DISCORSO DELLA PRESIDENTE FRANCESCA DI MAOLO A PAPA FRANCESCO
La presidente Francesca Di Maolo a Papa Francesco: “Al Serafico crediamo che dell’inguaribile ci si possa sempre prendere cura”.
Santo Padre,
siamo oggi davanti a Lei con tutta la famiglia del Serafico in occasione del 150° anniversario dalla fondazione della nostra Opera.
Siamo con una rappresentanza dei nostri ragazzi e dei loro genitori, con le persone che lavorano per loro, i volontari, i nostri sostenitori, i Padri Rogazionisti, che generosamente hanno gestito l’Opera per più di quaranta anni, e con le Suore Elisabettine Bigie, che nella sede storica del Serafico hanno continuato il carisma del fondatore attraverso l’Istituto San Ludovico da Casoria. Siamo con il Vescovo Domenico, padre premuroso per i nostri ragazzi, e con i francescani del Sacro Convento di Assisi che non ci fanno mai mancare l’assistenza spirituale.
Siamo emozionati, commossi e grati per questo incontro.
San Ludovico da Casoria inaugurò il Serafico il 17 settembre 1871 e lo dedicò a San Francesco, che negli ultimi anni della vita era quasi del tutto cieco e piagato dalle sacre stimmate.
La strada percorsa sino ad oggi non è stata sempre facile. Il Serafico ha attraversato due guerre mondiali, il terremoto del 1997 che colpì in modo grave la nostra struttura ed infine la pandemia da coronavirus, che forse ha rappresentato per tutti noi la prova più difficile.
Nel nostro lungo percorso al fianco della vita più fragile abbiamo sempre avuto chiaro quanto valga un essere umano: in qualsiasi circostanza e nonostante il limite e la malattia.
Questi 150 anni di vita sono stati un viaggio in mare aperto, spinti dall’amore sulla via della fraternità.
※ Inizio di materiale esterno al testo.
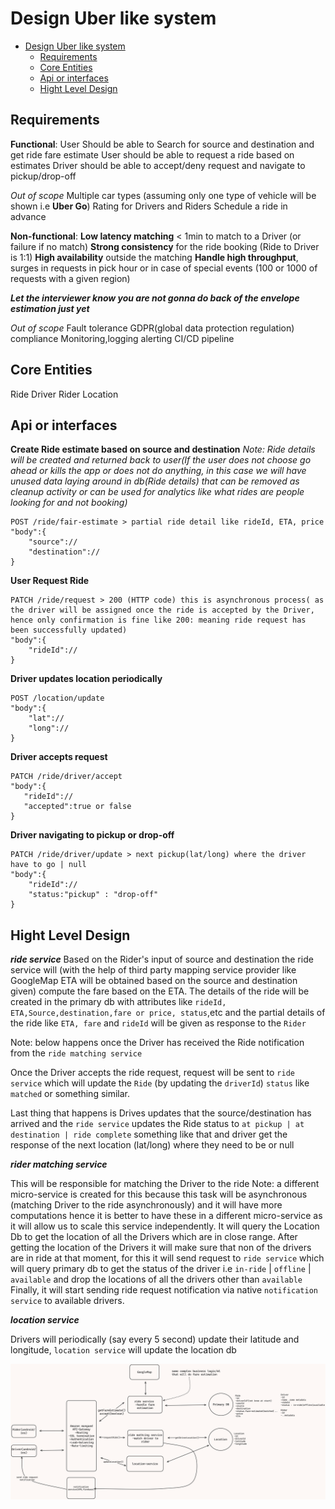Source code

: # Design Uber like system
- [Design Uber like system](#design-uber-like-system)
  - [Requirements](#requirements)
  - [Core Entities](#core-entities)
  - [Api or interfaces](#api-or-interfaces)
  - [Hight Level Design](#hight-level-design)


## Requirements

**Functional**:
User Should be able to Search for source and destination and get ride fare estimate
User should be able to request a ride based on estimates
Driver should be able to accept/deny request and navigate to pickup/drop-off

*Out of scope* 
Multiple car types (assuming only one type of vehicle will be shown i.e **Uber Go**)
Rating for Drivers and Riders
Schedule a ride in advance

**Non-functional**:
**Low latency matching** < 1min to match to a Driver (or failure if no match)
**Strong consistency** for the ride booking (Ride to Driver is 1:1) 
**High availability** outside the matching
**Handle high throughput**, surges in requests in pick hour or in case of special events (100 or 1000 of requests with a given region)

***Let the interviewer know you are not gonna do back of the envelope estimation just yet***

*Out of scope*
Fault tolerance
GDPR(global data protection regulation)  compliance 
Monitoring,logging alerting
CI/CD pipeline


## Core Entities

Ride
Driver
Rider
Location


## Api or interfaces

**Create Ride estimate based on source and destination**
*Note: Ride details will be created and returned back to user(If the user does not choose go ahead or kills the app or does not do anything, in this case we will have unused data laying around in db(Ride details) that can be removed as cleanup activity or can be used for analytics like what rides are people looking for and not booking)*

```
POST /ride/fair-estimate > partial ride detail like rideId, ETA, price
"body":{
    "source"://
    "destination"://
}
```

**User Request Ride**
```
PATCH /ride/request > 200 (HTTP code) this is asynchronous process( as the driver will be assigned once the ride is accepted by the Driver, hence only confirmation is fine like 200: meaning ride request has been successfully updated)
"body":{
    "rideId"://
}
```

**Driver updates location periodically**

```
POST /location/update
"body":{
    "lat"://
    "long"://
}
```
**Driver accepts request**
```
PATCH /ride/driver/accept 
"body":{
   "rideId"://  
   "accepted":true or false
}
```
**Driver navigating to pickup or drop-off**

```
PATCH /ride/driver/update > next pickup(lat/long) where the driver have to go | null
"body":{
    "rideId"://
    "status:"pickup" : "drop-off"
}
```

## Hight Level Design

***ride service***
Based on the Rider's input of source and destination the ride service will (with the help of third party mapping service provider like GoogleMap ETA will be obtained based on the source and destination given) compute the fare based on the ETA.
The details of the ride will be created in the primary db with attributes like `rideId, ETA,Source,destination,fare or price, status`,etc and the partial details of the ride like `ETA, fare` and `rideId` will be given as response to the `Rider`

Note: below happens once the Driver has received the Ride notification from the `ride matching service`

Once the Driver accepts the ride request, request will be sent to `ride service` which will update the `Ride` (by updating the `driverId`) `status` like `matched` or something similar.

Last thing that happens is Drives updates that the source/destination has arrived and the `ride service` updates the Ride status to `at pickup | at destination | ride complete` something like that and driver get the response of the next location (lat/long) where they need to be or null

***rider matching service***

This will be responsible for matching the Driver to the ride 
Note: a different micro-service is created for this because this task will be asynchronous (matching Driver to the ride asynchronously) and it will have more computations hence it is better to have these in a different micro-service as it will allow us to scale this service independently.
It will query the Location Db to get the location of all the Drivers which are in close range.
After getting the location of the Drivers it will make sure that non of the drivers are in ride at that moment, for this it will send request to `ride service` which will query primary db to get the status of the driver i.e `in-ride` | `offline` | `available` and drop the locations of all the drivers other than `available`
Finally, it will start sending ride request notification via native `notification service` to available drivers.


***location service***

Drivers will periodically (say every 5 second) update their latitude and longitude, `location service` will update the location db

![HighLevel](image.png)


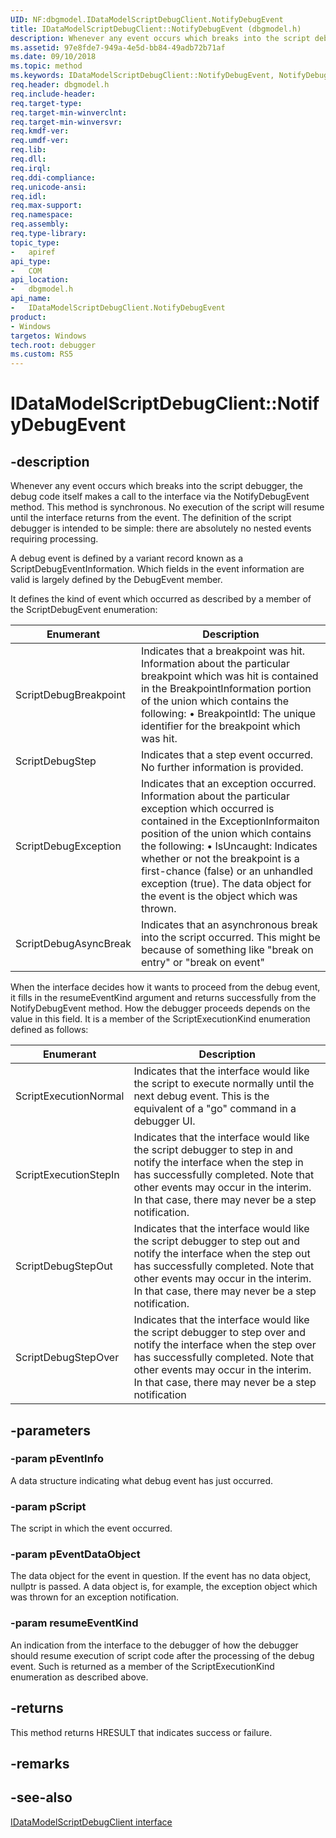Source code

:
 ```yaml
---
UID: NF:dbgmodel.IDataModelScriptDebugClient.NotifyDebugEvent
title: IDataModelScriptDebugClient::NotifyDebugEvent (dbgmodel.h)
description: Whenever any event occurs which breaks into the script debugger, the debug code itself makes a call to the interface via the NotifyDebugEvent method. 
ms.assetid: 97e8fde7-949a-4e5d-bb84-49adb72b71af
ms.date: 09/10/2018
ms.topic: method
ms.keywords: IDataModelScriptDebugClient::NotifyDebugEvent, NotifyDebugEvent, IDataModelScriptDebugClient.NotifyDebugEvent, IDataModelScriptDebugClient::NotifyDebugEvent, IDataModelScriptDebugClient.NotifyDebugEvent
req.header: dbgmodel.h
req.include-header:
req.target-type:
req.target-min-winverclnt:
req.target-min-winversvr:
req.kmdf-ver:
req.umdf-ver:
req.lib:
req.dll:
req.irql: 
req.ddi-compliance:
req.unicode-ansi:
req.idl:
req.max-support:
req.namespace:
req.assembly:
req.type-library: 
topic_type: 
-	apiref
api_type: 
-	COM
api_location: 
-	dbgmodel.h
api_name: 
-	IDataModelScriptDebugClient.NotifyDebugEvent
product:
- Windows
targetos: Windows
tech.root: debugger
ms.custom: RS5
---
```


# IDataModelScriptDebugClient::NotifyDebugEvent


## -description

Whenever any event occurs which breaks into the script debugger, the debug code itself makes a call to the interface via the NotifyDebugEvent method. This method is synchronous. No execution of the script will resume until the interface returns from the event. The definition of the script debugger is intended to be simple: there are absolutely no nested events requiring processing. 

A debug event is defined by a variant record known as a ScriptDebugEventInformation. Which fields in the event information are valid is largely defined by the DebugEvent member. 

It defines the kind of event which occurred as described by a member of the ScriptDebugEvent enumeration: 

Enumerant	| Description
|----------|-----------|
ScriptDebugBreakpoint	|  Indicates that a breakpoint was hit. Information about the particular breakpoint which was hit is contained in the BreakpointInformation portion of the union which contains the following: •	BreakpointId: The unique identifier for the breakpoint which was hit.
ScriptDebugStep		| Indicates that a step event occurred. No further information is provided.
ScriptDebugException 	| 	Indicates that an exception occurred. Information about the particular exception which occurred is contained in the ExceptionInformaiton position of the union which contains the following: •	IsUncaught: Indicates whether or not the breakpoint is a first-chance (false) or an unhandled exception (true). The data object for the event is the object which was thrown. 
ScriptDebugAsyncBreak 	| Indicates that an asynchronous break into the script occurred. This might be because of something like "break on entry" or "break on event"

When the interface decides how it wants to proceed from the debug event, it fills in the resumeEventKind argument and returns successfully from the NotifyDebugEvent method. How the debugger proceeds depends on the value in this field. It is a member of the ScriptExecutionKind enumeration defined as follows: 

Enumerant	| Description
|----------|-----------|
ScriptExecutionNormal	| Indicates that the interface would like the script to execute normally until the next debug event. This is the equivalent of a "go" command in a debugger UI.
ScriptExecutionStepIn	| Indicates that the interface would like the script debugger to step in and notify the interface when the step in has successfully completed. Note that other events may occur in the interim. In that case, there may never be a step notification.
ScriptDebugStepOut	| Indicates that the interface would like the script debugger to step out and notify the interface when the step out has successfully completed. Note that other events may occur in the interim. In that case, there may never be a step notification.
ScriptDebugStepOver	| Indicates that the interface would like the script debugger to step over and notify the interface when the step over has successfully completed. Note that other events may occur in the interim. In that case, there may never be a step notification




## -parameters

### -param pEventInfo
A data structure indicating what debug event has just occurred.

### -param pScript
The script in which the event occurred.

### -param pEventDataObject
The data object for the event in question. If the event has no data object, nullptr is passed. A data object is, for example, the exception object which was thrown for an exception notification.

### -param resumeEventKind
An indication from the interface to the debugger of how the debugger should resume execution of script code after the processing of the debug event. Such is returned as a member of the ScriptExecutionKind enumeration as described above.

## -returns
This method returns HRESULT that indicates success or failure.
## -remarks

## -see-also

[IDataModelScriptDebugClient interface](nn-dbgmodel-idatamodelscriptdebugclient.md)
Un cammino iniziato con la grande intuizione di San Ludovico di offrire un’istruzione ai bambini ciechi e sordi, che all’epoca non avevano accesso alla scuola, ed è proseguito fino ad oggi per rispondere ai bisogni di salute delle persone con grave disabilità, che spesso non trovano risposte adeguate nei servizi pubblici.
Padri e madri straordinari ci hanno insegnato a non arrenderci mai e sono stati la bussola del nostro cammino. Genitori che hanno bisogno di qualcuno accanto, soprattutto quando la sofferenza umana non dà tregua e le giornate diventano lunghe e difficili.
Nel nostro lungo viaggio abbiamo valicato anche i confini nazionali, raggiungendo nelle campagne del Kosovo bimbi disabili che in tanta povertà materiale e culturale non avevano possibilità di cure, spingendoci fino in Giordania, tra i profughi iracheni, per soccorrere la piccola Shosho che non sarebbe sopravvissuta senza una via di fuga protetta nel nostro Paese.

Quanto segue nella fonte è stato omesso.